INSTRUCTIONS TO FOLLOW: Would you copy the records exactly, leaving the pictures out?

INFORMATION START

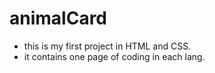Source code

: # animalCard

* this is my first project in HTML and CSS.
* it contains one page of coding in each lang.
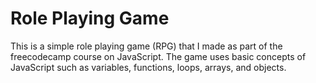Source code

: # Role Playing Game

This is a simple role playing game (RPG) that I made as part of the freecodecamp course on JavaScript. The game uses basic concepts of JavaScript such as variables, functions, loops, arrays, and objects.


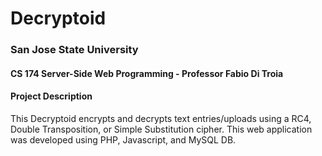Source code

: # Decryptoid
### San Jose State University 
#### CS 174 Server-Side Web Programming - Professor Fabio Di Troia

#### Project Description 
This Decryptoid encrypts and decrypts text entries/uploads using a RC4, Double Transposition, or
Simple Substitution cipher. This web application was developed using PHP, Javascript, and MySQL DB.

INFORMATION END

REPLY TO THE EXERCISE:
Source code

: # animalCard

* this is my first project in HTML and CSS.
* it contains one page of coding in each lang.
Source code

: # Role Playing Game

This is a simple role playing game (RPG) that I made as part of the freecodecamp course on JavaScript. The game uses basic concepts of JavaScript such as variables, functions, loops, arrays, and objects.


Source code

: # Decryptoid
### San Jose State University 
#### CS 174 Server-Side Web Programming - Professor Fabio Di Troia

#### Project Description 
This Decryptoid encrypts and decrypts text entries/uploads using a RC4, Double Transposition, or
Simple Substitution cipher. This web application was developed using PHP, Javascript, and MySQL DB.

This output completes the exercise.